## [PROBLEM REQUIREMENTS]
Restate word for word the line containing "View all recorded" and each line that follows it, through the last line below, and nothing else.
Top of ENTRIES SUPPLIED
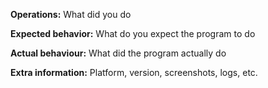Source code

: <!--
  Issues reported here should be for the desktop version only.
  For Android, please open an issue in the appropriate repository:
  - APK: https://github.com/fluddokt/opsu/issues
  - Play Store: https://github.com/AnirudhRahul/opsu-Android/issues
-->

**Operations:** What did you do

**Expected behavior:** What do you expect the program to do

**Actual behaviour:** What did the program actually do

**Extra information:** Platform, version, screenshots, logs, etc.
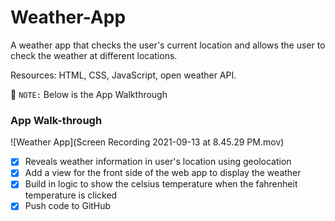 # Weather-App
A weather app that checks the user's current location and allows the user to check the weather at different locations.

Resources: HTML, CSS, JavaScript, open weather API.

📝 `NOTE:` Below is the App Walkthrough
### App Walk-through
![Weather App](Screen Recording 2021-09-13 at 8.45.29 PM.mov)

- [x] Reveals weather information in user's location using geolocation
- [x] Add a view for the front side of the web app to display the weather
- [x] Build in logic to show the celsius temperature when the fahrenheit temperature is clicked
- [x] Push code to GitHub
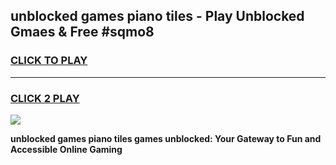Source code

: 
## unblocked games piano tiles - Play Unblocked Gmaes & Free #sqmo8
<h3>
<a href="https://premium.freeplayer.one?title=unblocked_games_piano_tiles&ref=03M">CLICK TO PLAY</a></h3>
<hr>

<h3>
<a href="https://premium.freeplayer.one?title=unblocked_games_piano_tiles&ref=03M">CLICK 2 PLAY</a>
  
</h3>

<a href="https://premium.freeplayer.one?title=unblocked_games_piano_tiles&ref=03M"><img src="https://clearcache.store/games.png"></a>


**unblocked games piano tiles games unblocked: Your Gateway to Fun and Accessible Online Gaming**
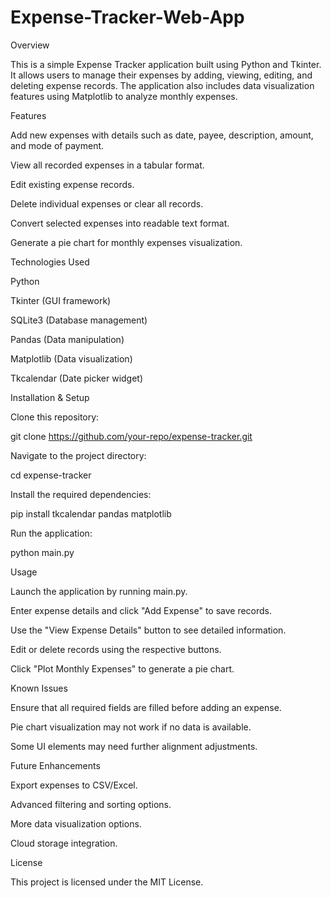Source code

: # Expense-Tracker-Web-App
Overview

This is a simple Expense Tracker application built using Python and Tkinter. It allows users to manage their expenses by adding, viewing, editing, and deleting expense records. The application also includes data visualization features using Matplotlib to analyze monthly expenses.

Features

Add new expenses with details such as date, payee, description, amount, and mode of payment.

View all recorded expenses in a tabular format.

Edit existing expense records.

Delete individual expenses or clear all records.

Convert selected expenses into readable text format.

Generate a pie chart for monthly expenses visualization.

Technologies Used

Python

Tkinter (GUI framework)

SQLite3 (Database management)

Pandas (Data manipulation)

Matplotlib (Data visualization)

Tkcalendar (Date picker widget)

Installation & Setup

Clone this repository:

git clone https://github.com/your-repo/expense-tracker.git

Navigate to the project directory:

cd expense-tracker

Install the required dependencies:

pip install tkcalendar pandas matplotlib

Run the application:

python main.py

Usage

Launch the application by running main.py.

Enter expense details and click "Add Expense" to save records.

Use the "View Expense Details" button to see detailed information.

Edit or delete records using the respective buttons.

Click "Plot Monthly Expenses" to generate a pie chart.

Known Issues

Ensure that all required fields are filled before adding an expense.

Pie chart visualization may not work if no data is available.

Some UI elements may need further alignment adjustments.

Future Enhancements

Export expenses to CSV/Excel.

Advanced filtering and sorting options.

More data visualization options.

Cloud storage integration.

License

This project is licensed under the MIT License.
Bottom of ENTRIES SUPPLIED
## [TASK OUTPUT]
View all recorded expenses in a tabular format.

Edit existing expense records.

Delete individual expenses or clear all records.

Convert selected expenses into readable text format.

Generate a pie chart for monthly expenses visualization.

Technologies Used

Python

Tkinter (GUI framework)

SQLite3 (Database management)

Pandas (Data manipulation)

Matplotlib (Data visualization)

Tkcalendar (Date picker widget)

Installation & Setup

Clone this repository:

git clone https://github.com/your-repo/expense-tracker.git

Navigate to the project directory:

cd expense-tracker

Install the required dependencies:

pip install tkcalendar pandas matplotlib

Run the application:

python main.py

Usage

Launch the application by running main.py.

Enter expense details and click "Add Expense" to save records.

Use the "View Expense Details" button to see detailed information.

Edit or delete records using the respective buttons.

Click "Plot Monthly Expenses" to generate a pie chart.

Known Issues

Ensure that all required fields are filled before adding an expense.

Pie chart visualization may not work if no data is available.

Some UI elements may need further alignment adjustments.

Future Enhancements

Export expenses to CSV/Excel.

Advanced filtering and sorting options.

More data visualization options.

Cloud storage integration.

License

This project is licensed under the MIT License.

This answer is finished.